Home UpLogging in the Maine Woods
There are plenty of empty places in the United States, but they're all on public lands except for the empty quarter of northern Maine. There, west of state highway 11 and north of Moosehead Lake, lie roughly 5,000 square miles of the very private, fee-title property of a few timber companies. There's no virgin timber left—no room for Northwest logging heroics—and there's also a lot of completely mechanized production, with men in machines, not on the ground. Look around the edges, however, and there are still small contractors working with chainsaws and skidders for some of the smaller landowners. The work isn't as healthy as it was in the days of crosscut saws and oxen, but it's probably as dangerous.

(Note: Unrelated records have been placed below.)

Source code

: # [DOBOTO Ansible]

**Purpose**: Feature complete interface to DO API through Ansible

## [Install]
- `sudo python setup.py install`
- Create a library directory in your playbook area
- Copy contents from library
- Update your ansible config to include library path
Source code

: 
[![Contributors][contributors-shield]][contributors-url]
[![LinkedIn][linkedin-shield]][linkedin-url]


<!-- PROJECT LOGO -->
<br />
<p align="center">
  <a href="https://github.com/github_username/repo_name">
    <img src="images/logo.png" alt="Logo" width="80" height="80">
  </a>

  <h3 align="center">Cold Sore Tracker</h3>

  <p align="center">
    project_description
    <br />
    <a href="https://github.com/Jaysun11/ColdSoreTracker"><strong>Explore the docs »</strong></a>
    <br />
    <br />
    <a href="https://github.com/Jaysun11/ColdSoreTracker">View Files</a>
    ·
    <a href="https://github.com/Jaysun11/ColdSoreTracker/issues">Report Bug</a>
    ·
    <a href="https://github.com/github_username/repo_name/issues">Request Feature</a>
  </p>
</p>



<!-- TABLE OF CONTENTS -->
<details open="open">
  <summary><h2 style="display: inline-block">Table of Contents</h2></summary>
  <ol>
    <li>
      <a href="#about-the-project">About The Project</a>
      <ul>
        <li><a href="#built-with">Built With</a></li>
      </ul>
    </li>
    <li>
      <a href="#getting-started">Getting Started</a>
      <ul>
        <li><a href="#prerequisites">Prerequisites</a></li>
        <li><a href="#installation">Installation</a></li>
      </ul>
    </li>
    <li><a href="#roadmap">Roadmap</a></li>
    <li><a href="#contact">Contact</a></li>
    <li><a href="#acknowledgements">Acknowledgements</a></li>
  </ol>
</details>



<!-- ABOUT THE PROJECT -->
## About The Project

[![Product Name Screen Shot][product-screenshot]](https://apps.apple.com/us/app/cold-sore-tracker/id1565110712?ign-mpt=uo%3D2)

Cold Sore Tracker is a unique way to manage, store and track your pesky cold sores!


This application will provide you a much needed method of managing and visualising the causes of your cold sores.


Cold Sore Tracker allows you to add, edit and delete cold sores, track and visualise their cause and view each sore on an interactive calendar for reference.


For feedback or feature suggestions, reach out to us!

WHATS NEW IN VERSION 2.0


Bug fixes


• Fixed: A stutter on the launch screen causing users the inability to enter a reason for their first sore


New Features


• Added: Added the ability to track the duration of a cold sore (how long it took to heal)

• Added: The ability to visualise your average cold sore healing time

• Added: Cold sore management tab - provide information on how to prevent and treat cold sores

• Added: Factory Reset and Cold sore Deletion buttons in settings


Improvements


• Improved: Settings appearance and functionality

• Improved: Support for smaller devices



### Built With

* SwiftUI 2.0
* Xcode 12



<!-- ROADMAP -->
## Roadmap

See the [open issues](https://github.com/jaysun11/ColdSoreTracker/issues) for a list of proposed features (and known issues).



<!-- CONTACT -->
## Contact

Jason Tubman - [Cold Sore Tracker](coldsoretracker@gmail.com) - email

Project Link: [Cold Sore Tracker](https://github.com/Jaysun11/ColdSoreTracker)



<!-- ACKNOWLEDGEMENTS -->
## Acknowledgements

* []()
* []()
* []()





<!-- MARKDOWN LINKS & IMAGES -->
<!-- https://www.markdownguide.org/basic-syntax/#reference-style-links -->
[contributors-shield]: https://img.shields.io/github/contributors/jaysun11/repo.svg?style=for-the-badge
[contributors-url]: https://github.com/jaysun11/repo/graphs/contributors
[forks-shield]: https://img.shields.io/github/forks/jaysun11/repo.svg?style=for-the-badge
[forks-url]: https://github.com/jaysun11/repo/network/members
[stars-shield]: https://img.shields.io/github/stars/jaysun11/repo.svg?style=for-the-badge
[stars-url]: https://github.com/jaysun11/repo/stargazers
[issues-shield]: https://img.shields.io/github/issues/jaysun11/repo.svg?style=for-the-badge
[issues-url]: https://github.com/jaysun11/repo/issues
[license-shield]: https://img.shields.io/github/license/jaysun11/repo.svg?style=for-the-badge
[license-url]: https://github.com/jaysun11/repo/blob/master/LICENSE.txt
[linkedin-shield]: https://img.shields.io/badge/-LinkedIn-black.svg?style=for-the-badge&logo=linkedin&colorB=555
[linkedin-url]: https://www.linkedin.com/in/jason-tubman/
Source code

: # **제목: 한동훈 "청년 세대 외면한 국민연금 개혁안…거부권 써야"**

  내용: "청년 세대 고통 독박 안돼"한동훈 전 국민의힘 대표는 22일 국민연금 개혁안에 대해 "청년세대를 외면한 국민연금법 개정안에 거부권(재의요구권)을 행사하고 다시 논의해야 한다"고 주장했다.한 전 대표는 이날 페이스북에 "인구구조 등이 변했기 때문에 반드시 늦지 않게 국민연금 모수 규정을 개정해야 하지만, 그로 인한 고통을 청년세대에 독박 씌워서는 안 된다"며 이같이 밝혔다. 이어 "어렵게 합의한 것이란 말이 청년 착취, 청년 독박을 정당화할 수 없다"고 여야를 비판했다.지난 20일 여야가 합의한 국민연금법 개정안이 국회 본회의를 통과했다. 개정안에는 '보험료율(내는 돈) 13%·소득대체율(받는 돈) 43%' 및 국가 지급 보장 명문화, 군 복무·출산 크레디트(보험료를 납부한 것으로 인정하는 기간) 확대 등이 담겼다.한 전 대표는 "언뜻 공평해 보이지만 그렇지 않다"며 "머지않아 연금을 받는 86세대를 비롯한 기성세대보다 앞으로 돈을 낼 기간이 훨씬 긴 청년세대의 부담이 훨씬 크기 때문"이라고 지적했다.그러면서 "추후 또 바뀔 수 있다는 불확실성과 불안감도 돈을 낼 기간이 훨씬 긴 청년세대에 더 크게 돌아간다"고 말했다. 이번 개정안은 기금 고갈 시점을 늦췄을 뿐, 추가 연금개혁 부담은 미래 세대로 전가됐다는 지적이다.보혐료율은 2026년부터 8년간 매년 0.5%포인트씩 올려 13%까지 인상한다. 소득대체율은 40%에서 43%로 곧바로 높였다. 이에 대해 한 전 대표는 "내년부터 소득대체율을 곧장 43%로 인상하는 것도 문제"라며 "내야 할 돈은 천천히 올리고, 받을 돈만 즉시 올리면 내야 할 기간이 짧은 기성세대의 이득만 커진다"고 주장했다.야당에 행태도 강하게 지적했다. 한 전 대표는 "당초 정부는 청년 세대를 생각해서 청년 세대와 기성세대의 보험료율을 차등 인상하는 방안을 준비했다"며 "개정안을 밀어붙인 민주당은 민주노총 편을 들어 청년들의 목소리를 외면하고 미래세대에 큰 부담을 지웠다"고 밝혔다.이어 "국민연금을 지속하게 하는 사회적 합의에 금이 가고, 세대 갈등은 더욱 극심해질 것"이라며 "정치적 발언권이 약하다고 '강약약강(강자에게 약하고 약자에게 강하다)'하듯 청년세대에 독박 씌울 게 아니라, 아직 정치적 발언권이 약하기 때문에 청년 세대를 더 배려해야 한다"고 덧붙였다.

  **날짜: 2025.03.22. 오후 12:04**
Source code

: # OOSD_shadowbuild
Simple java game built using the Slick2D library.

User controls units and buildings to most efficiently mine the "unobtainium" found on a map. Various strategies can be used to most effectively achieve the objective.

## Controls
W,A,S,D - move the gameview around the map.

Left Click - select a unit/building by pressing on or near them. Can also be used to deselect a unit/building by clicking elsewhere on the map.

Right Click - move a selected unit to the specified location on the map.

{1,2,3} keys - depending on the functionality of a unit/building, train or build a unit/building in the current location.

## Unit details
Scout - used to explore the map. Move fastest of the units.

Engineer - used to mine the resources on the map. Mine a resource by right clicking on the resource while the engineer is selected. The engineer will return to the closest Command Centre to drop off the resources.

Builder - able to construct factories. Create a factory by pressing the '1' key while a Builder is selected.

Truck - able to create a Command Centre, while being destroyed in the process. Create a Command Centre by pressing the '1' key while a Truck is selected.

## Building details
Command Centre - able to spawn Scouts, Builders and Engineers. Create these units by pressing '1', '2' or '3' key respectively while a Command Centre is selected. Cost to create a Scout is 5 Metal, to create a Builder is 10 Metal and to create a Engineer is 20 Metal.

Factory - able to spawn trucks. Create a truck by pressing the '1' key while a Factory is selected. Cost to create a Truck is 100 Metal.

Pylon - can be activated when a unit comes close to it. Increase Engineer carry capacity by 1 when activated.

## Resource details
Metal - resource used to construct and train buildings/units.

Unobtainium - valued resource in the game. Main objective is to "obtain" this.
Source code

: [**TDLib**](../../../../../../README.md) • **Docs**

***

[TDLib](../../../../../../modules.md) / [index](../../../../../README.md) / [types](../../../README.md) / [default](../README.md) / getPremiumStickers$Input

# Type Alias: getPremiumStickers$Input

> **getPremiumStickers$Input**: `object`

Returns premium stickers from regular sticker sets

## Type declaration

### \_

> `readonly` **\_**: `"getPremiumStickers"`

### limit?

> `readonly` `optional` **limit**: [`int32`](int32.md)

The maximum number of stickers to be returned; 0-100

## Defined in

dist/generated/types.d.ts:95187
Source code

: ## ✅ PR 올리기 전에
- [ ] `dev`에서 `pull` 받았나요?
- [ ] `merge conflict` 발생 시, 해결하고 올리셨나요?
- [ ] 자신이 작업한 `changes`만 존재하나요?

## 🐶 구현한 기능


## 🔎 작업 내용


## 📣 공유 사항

The roads through this part of Maine are private, though the landowners permit controlled public access. The stylish red signs here are on the Golden Road, built by International Paper for log trucks heading east to Millinocket or west to St.-Zacharie, Quebec.
Surrounded by farming—rough pastures in Quebec and potato fields in Maine—the forest economy rests on ownership patterns established in the 19th century, when Maine surveyed these northern lands into gridded townships much like the American Midwest, then auctioned the land in 36-square-mile blocks. This wasn't homestead country, in other words, and the owners (and their heirs, personal and corporate) have never allowed residential development. Want to know where this picture was taken? The sign refers to township two north, range 13 west, measured from a basepoint at the southern end of the straight line that forms the northern part of Maine's eastern border. You'll go 12 miles north of that point and 78 miles west of it.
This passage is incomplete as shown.